(Data provided)
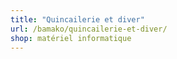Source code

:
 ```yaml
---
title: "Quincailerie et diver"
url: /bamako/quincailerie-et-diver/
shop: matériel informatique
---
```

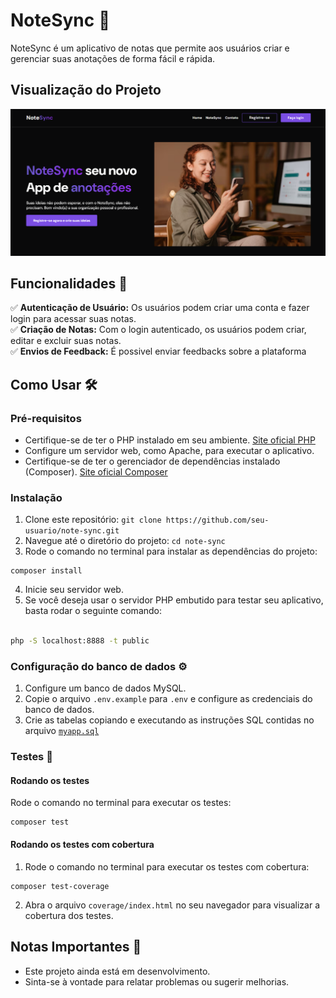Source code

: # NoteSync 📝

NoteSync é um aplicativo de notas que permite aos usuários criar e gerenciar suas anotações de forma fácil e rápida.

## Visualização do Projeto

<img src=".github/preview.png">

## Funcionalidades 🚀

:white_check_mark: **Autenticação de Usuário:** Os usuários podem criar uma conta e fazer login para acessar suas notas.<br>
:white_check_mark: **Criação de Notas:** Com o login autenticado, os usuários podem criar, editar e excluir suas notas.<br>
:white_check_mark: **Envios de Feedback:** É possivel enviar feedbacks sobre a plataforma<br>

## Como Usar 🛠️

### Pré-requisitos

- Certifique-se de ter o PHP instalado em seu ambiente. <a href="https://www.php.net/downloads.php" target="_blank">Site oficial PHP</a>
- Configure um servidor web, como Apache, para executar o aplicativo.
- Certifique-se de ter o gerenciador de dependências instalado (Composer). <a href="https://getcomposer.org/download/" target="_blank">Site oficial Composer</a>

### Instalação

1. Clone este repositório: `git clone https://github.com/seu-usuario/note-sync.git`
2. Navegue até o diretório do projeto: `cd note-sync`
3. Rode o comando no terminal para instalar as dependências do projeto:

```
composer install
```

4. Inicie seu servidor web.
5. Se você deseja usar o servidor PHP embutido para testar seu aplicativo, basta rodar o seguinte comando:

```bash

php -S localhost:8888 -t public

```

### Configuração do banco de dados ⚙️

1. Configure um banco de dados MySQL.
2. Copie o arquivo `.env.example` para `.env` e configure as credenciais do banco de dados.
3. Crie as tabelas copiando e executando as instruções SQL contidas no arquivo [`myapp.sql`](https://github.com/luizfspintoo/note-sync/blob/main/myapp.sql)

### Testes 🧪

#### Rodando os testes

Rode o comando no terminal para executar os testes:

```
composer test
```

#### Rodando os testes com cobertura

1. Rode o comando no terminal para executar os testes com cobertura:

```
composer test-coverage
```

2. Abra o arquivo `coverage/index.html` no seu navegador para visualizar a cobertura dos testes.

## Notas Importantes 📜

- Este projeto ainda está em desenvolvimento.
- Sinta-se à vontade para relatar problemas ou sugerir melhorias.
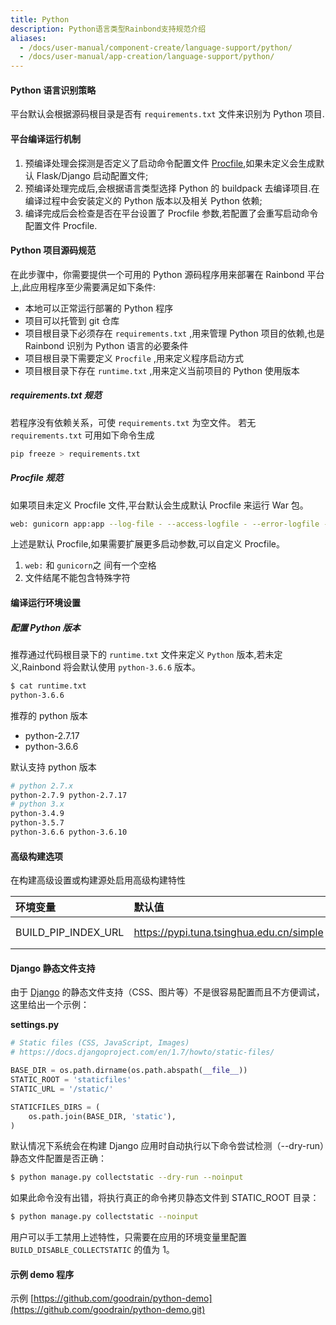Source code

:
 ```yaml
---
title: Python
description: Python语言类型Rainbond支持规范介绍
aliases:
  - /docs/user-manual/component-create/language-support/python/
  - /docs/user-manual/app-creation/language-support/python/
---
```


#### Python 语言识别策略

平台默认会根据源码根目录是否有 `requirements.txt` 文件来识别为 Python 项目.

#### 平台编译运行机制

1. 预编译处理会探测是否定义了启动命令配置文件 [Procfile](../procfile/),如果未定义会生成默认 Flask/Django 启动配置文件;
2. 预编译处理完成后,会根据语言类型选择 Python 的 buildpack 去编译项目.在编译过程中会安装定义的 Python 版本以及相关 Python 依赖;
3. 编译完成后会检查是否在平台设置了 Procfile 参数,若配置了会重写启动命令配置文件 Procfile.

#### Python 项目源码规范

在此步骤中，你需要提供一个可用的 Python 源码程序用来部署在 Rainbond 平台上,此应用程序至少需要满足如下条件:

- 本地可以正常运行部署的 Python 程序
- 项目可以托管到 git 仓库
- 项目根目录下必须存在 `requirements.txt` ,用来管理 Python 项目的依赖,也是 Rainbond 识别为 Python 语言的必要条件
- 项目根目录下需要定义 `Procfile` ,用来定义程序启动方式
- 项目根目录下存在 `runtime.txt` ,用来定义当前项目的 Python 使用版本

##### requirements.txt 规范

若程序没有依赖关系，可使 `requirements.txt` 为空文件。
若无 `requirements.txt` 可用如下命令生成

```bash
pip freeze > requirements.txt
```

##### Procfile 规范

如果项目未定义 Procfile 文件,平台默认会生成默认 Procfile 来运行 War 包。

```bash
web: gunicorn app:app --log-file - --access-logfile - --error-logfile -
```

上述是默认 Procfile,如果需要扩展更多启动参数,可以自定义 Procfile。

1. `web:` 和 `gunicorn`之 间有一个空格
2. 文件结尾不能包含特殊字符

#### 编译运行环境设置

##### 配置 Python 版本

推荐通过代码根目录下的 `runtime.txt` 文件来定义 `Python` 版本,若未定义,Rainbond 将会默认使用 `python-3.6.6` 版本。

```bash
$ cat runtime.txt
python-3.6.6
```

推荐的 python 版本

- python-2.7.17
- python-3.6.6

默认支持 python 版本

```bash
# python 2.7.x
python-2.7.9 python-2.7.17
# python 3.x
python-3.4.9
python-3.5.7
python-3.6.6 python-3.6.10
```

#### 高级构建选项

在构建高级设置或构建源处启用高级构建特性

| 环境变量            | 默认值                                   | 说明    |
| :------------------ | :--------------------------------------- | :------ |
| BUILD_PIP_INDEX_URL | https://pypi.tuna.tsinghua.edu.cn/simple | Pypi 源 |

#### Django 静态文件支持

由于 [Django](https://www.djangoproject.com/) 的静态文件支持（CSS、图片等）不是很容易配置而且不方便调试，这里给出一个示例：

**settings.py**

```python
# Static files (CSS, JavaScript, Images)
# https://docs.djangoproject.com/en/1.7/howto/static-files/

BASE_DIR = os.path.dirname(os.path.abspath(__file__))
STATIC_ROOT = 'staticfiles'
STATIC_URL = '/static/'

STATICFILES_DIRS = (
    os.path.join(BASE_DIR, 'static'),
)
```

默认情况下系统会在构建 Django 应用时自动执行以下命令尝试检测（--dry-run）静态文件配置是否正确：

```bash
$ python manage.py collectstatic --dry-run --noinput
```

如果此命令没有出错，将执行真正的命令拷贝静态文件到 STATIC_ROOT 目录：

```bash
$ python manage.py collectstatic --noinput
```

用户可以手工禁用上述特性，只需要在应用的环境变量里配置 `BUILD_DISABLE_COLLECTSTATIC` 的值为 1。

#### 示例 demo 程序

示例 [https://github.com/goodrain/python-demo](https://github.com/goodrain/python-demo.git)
(End Data provided)
Exercise objective>
Copy from the entries only those lines that hold the word "servidor".

Response below>
- Configure um servidor web, como Apache, para executar o aplicativo.
4. Inicie seu servidor web.
5. Se você deseja usar o servidor PHP embutido para testar seu aplicativo, basta rodar o seguinte comando:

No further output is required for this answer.